*** RECORDS TO USE ***

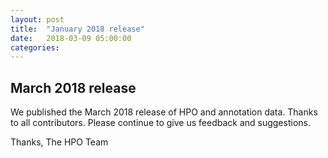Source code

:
```yaml
---
layout: post
title:  "January 2018 release"
date:   2018-03-09 05:00:00
categories: 
---
```


## March 2018 release

We published the March 2018 release of HPO and annotation data. Thanks to all contributors. Please continue to give us feedback and suggestions.

Thanks,
The HPO Team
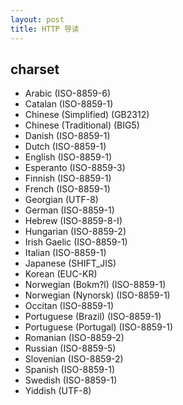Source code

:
 ```yaml
---
layout: post
title: HTTP 导读
---
```


## charset
- Arabic (ISO-8859-6)
- Catalan (ISO-8859-1)
- Chinese (Simplified) (GB2312)
- Chinese (Traditional) (BIG5)
- Danish (ISO-8859-1)
- Dutch (ISO-8859-1)
- English (ISO-8859-1)
- Esperanto (ISO-8859-3)
- Finnish (ISO-8859-1)
- French (ISO-8859-1)
- Georgian (UTF-8)
- German (ISO-8859-1)
- Hebrew (ISO-8859-8-I)
- Hungarian (ISO-8859-2)
- Irish Gaelic (ISO-8859-1)
- Italian (ISO-8859-1)
- Japanese (SHIFT_JIS)
- Korean (EUC-KR)
- Norwegian (Bokm?l) (ISO-8859-1)
- Norwegian (Nynorsk) (ISO-8859-1)
- Occitan (ISO-8859-1)
- Portuguese (Brazil) (ISO-8859-1)
- Portuguese (Portugal) (ISO-8859-1)
- Romanian (ISO-8859-2)
- Russian (ISO-8859-5)
- Slovenian (ISO-8859-2)
- Spanish (ISO-8859-1)
- Swedish (ISO-8859-1)
- Yiddish (UTF-8)
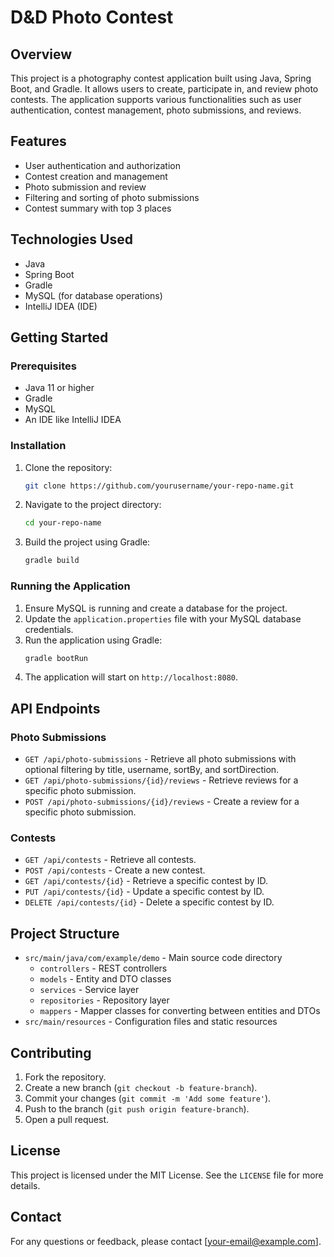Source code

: # D\&D Photo Contest

## Overview
This project is a photography contest application built using Java, Spring Boot, and Gradle. It allows users to create, participate in, and review photo contests. The application supports various functionalities such as user authentication, contest management, photo submissions, and reviews.

## Features
- User authentication and authorization
- Contest creation and management
- Photo submission and review
- Filtering and sorting of photo submissions
- Contest summary with top 3 places

## Technologies Used
- Java
- Spring Boot
- Gradle
- MySQL (for database operations)
- IntelliJ IDEA (IDE)

## Getting Started

### Prerequisites
- Java 11 or higher
- Gradle
- MySQL
- An IDE like IntelliJ IDEA

### Installation
1. Clone the repository:
   ```sh
   git clone https://github.com/yourusername/your-repo-name.git
   ```
2. Navigate to the project directory:
   ```sh
   cd your-repo-name
   ```
3. Build the project using Gradle:
   ```sh
   gradle build
   ```

### Running the Application
1. Ensure MySQL is running and create a database for the project.
2. Update the `application.properties` file with your MySQL database credentials.
3. Run the application using Gradle:
   ```sh
   gradle bootRun
   ```
4. The application will start on `http://localhost:8080`.

## API Endpoints

### Photo Submissions
- `GET /api/photo-submissions` - Retrieve all photo submissions with optional filtering by title, username, sortBy, and sortDirection.
- `GET /api/photo-submissions/{id}/reviews` - Retrieve reviews for a specific photo submission.
- `POST /api/photo-submissions/{id}/reviews` - Create a review for a specific photo submission.

### Contests
- `GET /api/contests` - Retrieve all contests.
- `POST /api/contests` - Create a new contest.
- `GET /api/contests/{id}` - Retrieve a specific contest by ID.
- `PUT /api/contests/{id}` - Update a specific contest by ID.
- `DELETE /api/contests/{id}` - Delete a specific contest by ID.

## Project Structure
- `src/main/java/com/example/demo` - Main source code directory
  - `controllers` - REST controllers
  - `models` - Entity and DTO classes
  - `services` - Service layer
  - `repositories` - Repository layer
  - `mappers` - Mapper classes for converting between entities and DTOs
- `src/main/resources` - Configuration files and static resources

## Contributing
1. Fork the repository.
2. Create a new branch (`git checkout -b feature-branch`).
3. Commit your changes (`git commit -m 'Add some feature'`).
4. Push to the branch (`git push origin feature-branch`).
5. Open a pull request.

## License
This project is licensed under the MIT License. See the `LICENSE` file for more details.

## Contact
For any questions or feedback, please contact [your-email@example.com].
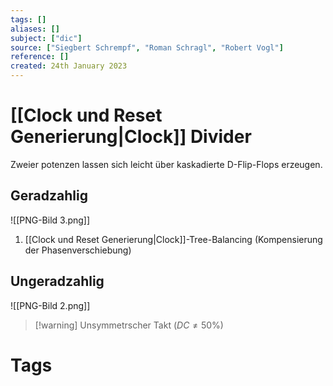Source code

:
 ```yaml
---
tags: []
aliases: []
subject: ["dic"]
source: ["Siegbert Schrempf", "Roman Schragl", "Robert Vogl"]
reference: []
created: 24th January 2023
---
```


# [[Clock und Reset Generierung|Clock]] Divider
Zweier potenzen lassen sich leicht über kaskadierte D-Flip-Flops erzeugen.

## Geradzahlig 
![[PNG-Bild 3.png]]
1. [[Clock und Reset Generierung|Clock]]-Tree-Balancing (Kompensierung der Phasenverschiebung)


## Ungeradzahlig
![[PNG-Bild 2.png]]

>[!warning] Unsymmetrscher Takt $(DC\neq 50\%)$
# Tags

*** End of RECORDS TO USE ***

**PROBLEM REQUIREMENTS**
Count up the lines in the entries that hold "management", and respond with that count and no other text.

**ANSWER**
2